A mortificação do eu, é a tensão entre o mundo doméstico e o mundo institucional: O primeiro processo de ‘mortificação do eu’ é a barreira posta pela instituição entre o interno e o mundo exterior. Uma ‘morte civil’, em cujos processos de admissão tenta-se obter a história de vida, partindo de um interrogatório do interno. A lógica da obediência e castigo compõe os processos de admissão como formas de iniciação.
O segundo processo de ‘mortificação’ designa-se por mutação do eu: perda do nome, separação das posses, dos seus bens (deformação pessoal); maus tratos, marcas (desfiguração pessoal); violação do território do eu, invasão das fronteiras entre o ser dos indivíduos e o ambiente (exposição contaminadora). A violação é um modelo de contaminação interpessoal, o exame e o examinador violam o território do eu.
Para suavizar essas mortificações – os sistemas de privilégios. Há três elementos deste sistema:
a) as regras da casa;
b) a obediência a essas regras;
c) premios e privilégios a quem obedece a essas regras. “A construção de um mundo em torno desses privilégios secundários é talvez o aspecto mais importante da cultura dos internados,(…)” (Goffman, 2003, p.51).
Nas instituições totais dos três tipos estudadas por Goffman, as justificações para a mortificação do “eu”, são segundo Goffman, “simples racionalizações, criadas por esforços para controlar a vida diária de grande número de pessoas em espaço restrito e com pouco gasto de recursos. Além disso, as mutilações do eu ocorrem nos três tipos, mesmo quando o internado está cooperando e a direção tem interesses ideais pelo seu bem estar.” (Goffman, 2003, p.24).
O sistema de privilégios e os processos de mortificação são as condições a que o internado se tem de adaptar, o mesmo internado poderá empregar diferentes táticas de adaptação nas diferentes fases da sua carreira moral, poderá também alternar entre diferentes tácticas ao mesmo tempo. Essas tácticas representam coerência de comportamentos, mas segundo o autor poucos são os internados que as seguem por muito tempo, preferindo a maioria o caminho designado por “ se virar”. Adotando uma combinação de ajustamentos secundários, como conversão, colonização, e lealdade ao grupo de internados, de forma a obter a possibilidade máxima de não sofrer física ou psicológicamente.

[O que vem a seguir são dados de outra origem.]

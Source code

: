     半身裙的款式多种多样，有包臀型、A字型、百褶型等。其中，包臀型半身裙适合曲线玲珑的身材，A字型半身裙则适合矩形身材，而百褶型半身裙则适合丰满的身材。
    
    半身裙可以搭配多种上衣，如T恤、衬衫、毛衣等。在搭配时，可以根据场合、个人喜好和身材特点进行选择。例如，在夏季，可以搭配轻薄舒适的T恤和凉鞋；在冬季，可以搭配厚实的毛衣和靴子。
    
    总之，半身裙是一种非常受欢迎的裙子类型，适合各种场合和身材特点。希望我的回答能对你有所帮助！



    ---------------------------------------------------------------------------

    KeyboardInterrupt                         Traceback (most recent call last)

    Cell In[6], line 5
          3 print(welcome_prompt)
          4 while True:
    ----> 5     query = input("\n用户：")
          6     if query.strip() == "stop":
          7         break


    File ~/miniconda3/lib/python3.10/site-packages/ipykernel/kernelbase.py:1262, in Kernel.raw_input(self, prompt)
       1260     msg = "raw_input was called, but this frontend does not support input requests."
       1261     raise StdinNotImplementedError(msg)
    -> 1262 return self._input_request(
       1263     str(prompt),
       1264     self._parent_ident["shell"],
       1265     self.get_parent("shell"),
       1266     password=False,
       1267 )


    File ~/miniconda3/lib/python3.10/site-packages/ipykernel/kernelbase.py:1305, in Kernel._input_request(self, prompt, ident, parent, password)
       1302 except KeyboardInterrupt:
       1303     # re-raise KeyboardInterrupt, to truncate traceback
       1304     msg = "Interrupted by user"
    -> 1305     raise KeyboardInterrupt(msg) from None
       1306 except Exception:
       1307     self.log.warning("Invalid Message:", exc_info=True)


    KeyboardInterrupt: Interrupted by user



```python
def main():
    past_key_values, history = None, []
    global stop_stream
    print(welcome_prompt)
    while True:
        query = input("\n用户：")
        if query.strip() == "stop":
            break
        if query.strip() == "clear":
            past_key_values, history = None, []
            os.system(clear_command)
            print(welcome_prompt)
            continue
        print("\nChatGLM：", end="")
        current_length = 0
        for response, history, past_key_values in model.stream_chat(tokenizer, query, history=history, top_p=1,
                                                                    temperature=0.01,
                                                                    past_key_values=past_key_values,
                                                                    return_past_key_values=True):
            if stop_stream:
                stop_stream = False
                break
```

Nesta obra, Goffman conclui que muitas instituições totais, parecem funcionar apenas como depósito de internados, embora sejam vistas pelo público como organizações racionais, com planeamento e eficazes nos seus objetivos, estaremos assim perante um faz de conta, entre o que parece e o que na verdade é e se faz, este será o contexto básico do trabalho da equipe dirigente sendo certo que encontram diferentes contigências que a instituição tem de enfrentar e que a torna menos ineficiente. É reconhecido que as instituições ficam muitas vezes longe dos seus objectivos oficiais. Em relação à carreira moral, “ Cada carreira moral, e, atrás desta, cada eu, se desenvolvem dentro dos limites de um sistema institucional,(…) Neste sentido o eu não é uma propriedade da pessoa a que é atribuído, mas reside no padrão de controle social que é exercido pela pessoa e por aqueles que a cercam”. (Goffman, 2003, p. 142).
Goffman, para desenvolver a sua análise vai apropriar-se de conceitos introduzidos por Mead: I – O “eu” espontâneo; Me – o “eu” socializado o autor centra-se, fundamentalmente, no “eu” socializado e as interacções do co-presença física, para tal, previlegia a observação “in loco” de modo a analisar os elementos quer físicos quer expressivos. Temos, deste modo, um estudo ao “nível micro”, em que o investigador interage no mesmo espaço onde estão os seus objetos de observação. Isto porque, segundo Goffman, é nestas interacções face a face, que vemos como os indivíduos representam o seu “eu”.
“ No ciclo usual de socialização de adultos, esperamos que a alienação e a mortificação sejam seguidas por um novo conjunto de crenças a respeito do mundo e uma nova maneira de conceber os eus.” (Goffman, 2003, p. 143).